To me it was self-evident: with a few awkward exceptions (awkward because
they would have a difficult job to undo, and awkward because they argue
against me!), a system call either succeeds or fails, or reports partial
success.  If fallocate() says it failed (and is not allowed to report
partial success), then it should not have allocated.  Especially in the
case of RAM, when filling it up makes it rather hard to unfill (another
persistent problem with tmpfs is the way it can occupy all of memory,
and the OOM killer go about killing a thousand processes, but none of
them help because the memory is occupied by a tmpfs, not by a process).

Now that you question it (did I not do so at the time?

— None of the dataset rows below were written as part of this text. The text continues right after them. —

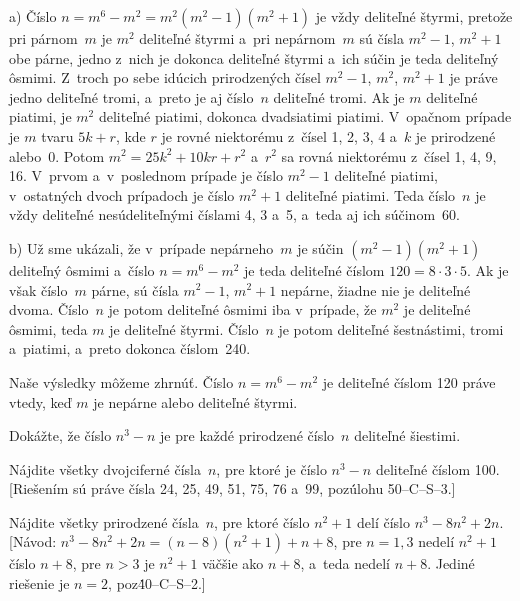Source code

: {%
a) Číslo $n = m^6-m^2 = m^2(m^2-1)(m^2+1)$ je
vždy deliteľné štyrmi, pretože pri párnom~$m$ je $m^2$ deliteľné
štyrmi a~pri nepárnom~$m$ sú čísla $m^2-1$, $m^2+1$ obe
párne, jedno z~nich je dokonca deliteľné štyrmi a~ich súčin je
teda deliteľný ôsmimi. Z~troch po sebe idúcich prirodzených čísel
$m^2-1$, $m^2$, $m^2+1$ je práve jedno deliteľné
tromi, a~preto je aj číslo~$n$ deliteľné tromi. Ak je $m$
deliteľné piatimi, je $m^2$ deliteľné piatimi, dokonca dvadsiatimi piatimi.
V~opačnom prípade je $m$ tvaru $5k+r$, kde $r$ je rovné
niektorému z~čísel 1, 2, 3, 4 a~$k$ je prirodzené alebo~0. Potom
$m^2 = 25k^2+10kr+r^2$ a~$r^2$ sa rovná niektorému 
z~čísel 1, 4, 9, 16. V~prvom a~v~poslednom prípade je číslo $m^2-1$
deliteľné piatimi, v~ostatných dvoch prípadoch je číslo $m^2+1$
deliteľné piatimi. Teda číslo~$n$ je vždy deliteľné nesúdeliteľnými
číslami 4, 3 a~5, a~teda aj ich súčinom~60.

\smallskip
b) Už sme ukázali, že v~prípade nepárneho~$m$ je súčin
$(m^2-1)(m^2+1)$ deliteľný ôsmimi a~číslo $n=m^6-m^2$
je teda deliteľné číslom $120 = 8\cdot3\cdot5$. Ak je však číslo~$m$
párne, sú čísla $m^2-1$, $m^2+1$ nepárne, žiadne nie je
deliteľné dvoma. Číslo~$n$ je potom deliteľné ôsmimi iba v~prípade,
že $m^2$ je deliteľné ôsmimi, teda $m$ je deliteľné štyrmi. 
Číslo~$n$ je potom deliteľné šestnástimi, tromi
a~piatimi, a~preto dokonca číslom~240.

Naše výsledky môžeme zhrnúť. Číslo $n = m^6 - m^2$ je
deliteľné číslom 120 práve vtedy, keď $m$ je nepárne alebo deliteľné
štyrmi.


Dokážte, že číslo $n^3-n$ je pre každé prirodzené číslo~$n$
deliteľné šiestimi.

Nájdite všetky dvojciferné čísla~$n$, pre ktoré je číslo $n^3-n$
deliteľné číslom 100. [Riešením sú práve čísla 24, 25, 49,
51, 75, 76 a~99, poz\. úlohu 50--C--S--3.]

Nájdite všetky prirodzené čísla~$n$, pre ktoré číslo $n^2+1$
delí číslo $n^3-8n^2+2n$. [Návod: $n^3-8n^2+2n = (n-8)(n^2+1)+n+8$,
pre $n = 1, 3$ nedelí $n^2+1$ číslo $n+8$, pre $n>3$ je $n^2+1$ väčšie
ako $n+8$, a~teda nedelí $n+8$. Jediné riešenie je $n=2$, poz\. 40--C--S--2.]
}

I thought I did),
I try fallocate() on btrfs and ext4 and xfs.  btrfs and xfs behave as I
expect above, failing outright with ENOSPC if it will not fit; whereas
ext4 proceeds to fill up the filesystem, leaving it full when it says
that it failed.  Looks like I had a choice of models to follow: the
ext4 model would have been easier to follow, but risked OOM.

> 
> But, as my understanding seems to go nearly the opposite way as your commit
> message, am I getting it wrong?  It's you not me who's a mm regular...
> 
> 
> Meow!
> -- 
> ⢀⣴⠾⠻⢶⣦⠀
> ⣾⠁⢠⠒⠀⣿⡁
> ⢿⡄⠘⠷⠚⠋⠀ Have you accepted Khorne as your lord and saviour?

Actually, no.  Would s/he have a useful insight to share on fallocate()?

Hugh